Pour la députée de Haute-Vienne Marie-Ange Magne, la mesure, combinée à d’autres, permettrait de redonner un caractère d’aide publique aux financements du CNC. L’auteure du rapport soutient que le système actuel, en échappant partiellement au contrôle du parlement et en ne définissant pas en amont le montant accordé aux versements des aides sort du cadre normal des finances publiques. À l’inverse, les défenseurs du système actuel soulignent qu’en cas de définition en amont d’un plafond, le risque est grand que l’Etat se serve dans le montant des taxes collectées. Pour ces derniers, il s’agirait d’une remise en cause de “l’exception culturelle” française. 

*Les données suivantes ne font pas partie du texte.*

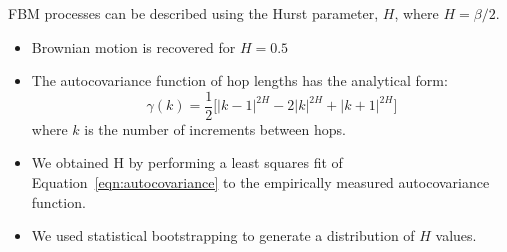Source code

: \documentclass{article}
\begin{document}
  \noindent FBM processes can be described using the Hurst parameter, $H$, where 
  $H = \beta/2$.
  \begin{itemize}
  	\item Brownian motion is recovered for $H = 0.5$
	\item The autocovariance function of hop lengths has the analytical form:~\cite{mandelbrot_fractional_1968}
    \begin{equation}
	\gamma(k) = \dfrac{1}{2}\bigg[|k-1|^{2H} - 2|k|^{2H} + |k+1|^{2H}\bigg]
	\label{eqn:autocovariance}
	\end{equation}
	where $k$ is the number of increments between hops.
	\item We obtained H by performing a least squares fit of Equation~\ref{eqn:autocovariance}
	to the empirically measured autocovariance function.
	\item We used statistical bootstrapping to generate a distribution of $H$ 
	values. %
  \end{itemize}

\end{document}
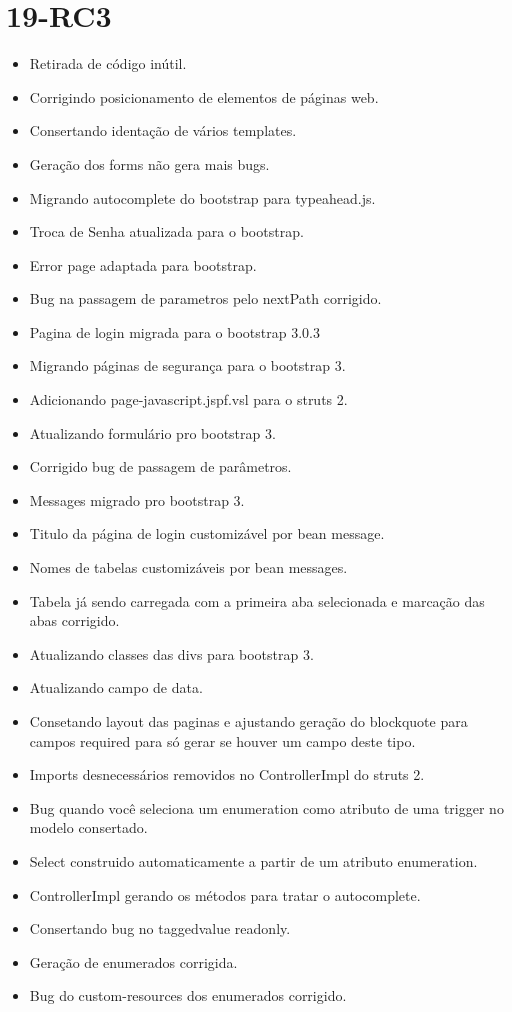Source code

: \section{19-RC3}

\begin{itemize}
  \item Retirada de código inútil.
  \item Corrigindo posicionamento de elementos de páginas web.
  \item Consertando identação de vários templates.
  \item Geração dos forms não gera mais bugs.
  \item Migrando autocomplete do bootstrap para typeahead.js.
  \item Troca de Senha atualizada para o bootstrap.
  \item Error page adaptada para bootstrap.
  \item Bug na passagem de parametros pelo nextPath corrigido.
  \item Pagina de login migrada para o bootstrap 3.0.3
  \item Migrando páginas de segurança para o bootstrap 3.
  \item Adicionando page-javascript.jspf.vsl para o struts 2.
  \item Atualizando formulário pro bootstrap 3.
  \item Corrigido bug de passagem de parâmetros.
  \item Messages migrado pro bootstrap 3.
  \item Titulo da página de login customizável por bean message.
  \item Nomes de tabelas customizáveis por bean messages.
  \item Tabela já sendo carregada com a primeira aba selecionada e marcação das
abas corrigido.
  \item Atualizando classes das divs para bootstrap 3.
  \item Atualizando campo de data.
  \item Consetando layout das paginas e ajustando geração do blockquote para
campos required para só gerar se houver um campo deste tipo.
  \item Imports desnecessários removidos no ControllerImpl do struts 2.
  \item Bug quando você seleciona um enumeration como atributo de uma trigger no
modelo consertado.
  \item Select construido automaticamente a partir de um atributo enumeration.
  \item ControllerImpl gerando os métodos para tratar o autocomplete.
  \item Consertando bug no taggedvalue readonly.
  \item Geração de enumerados corrigida.
  \item Bug do custom-resources dos enumerados corrigido.
\end{itemize}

À ces débats, s’ajoute une autre concurrence. Celle entre les acteurs de l’audiovisuel et ceux du cinéma. L’engouement pour les séries télé et la stagnation des entrées en salle a conduit à ce que les premiers financent davantage que les seconds le CNC. Cependant la fragilité du secteur cinématographique, notamment du fait des mauvais résultats de Canal + , a conduit la CNC à davantage réduire ses aides au secteur audiovisuel qu’au secteur cinématographique. Ce dernier possède par ailleurs souvent davantage de levier dans l’opinion pour faire entendre sa voix. Il faut également noter qu’un complexe système encadre les relations entre les chaînes de télévisions et le cinéma, ces dernières ont notamment des obligations de financement et des contraintes de diffusion des films. 

Derrière ces affrontements, l’insuffisance de la protection du statut d’intermittents du spectacle persiste ainsi que les coupes budgétaires dans l’audiovisuel public. Autant d’éléments absents des réflexions et qui pourtant devraient être au coeur du financement public de l’audiovisuel et du cinéma en France.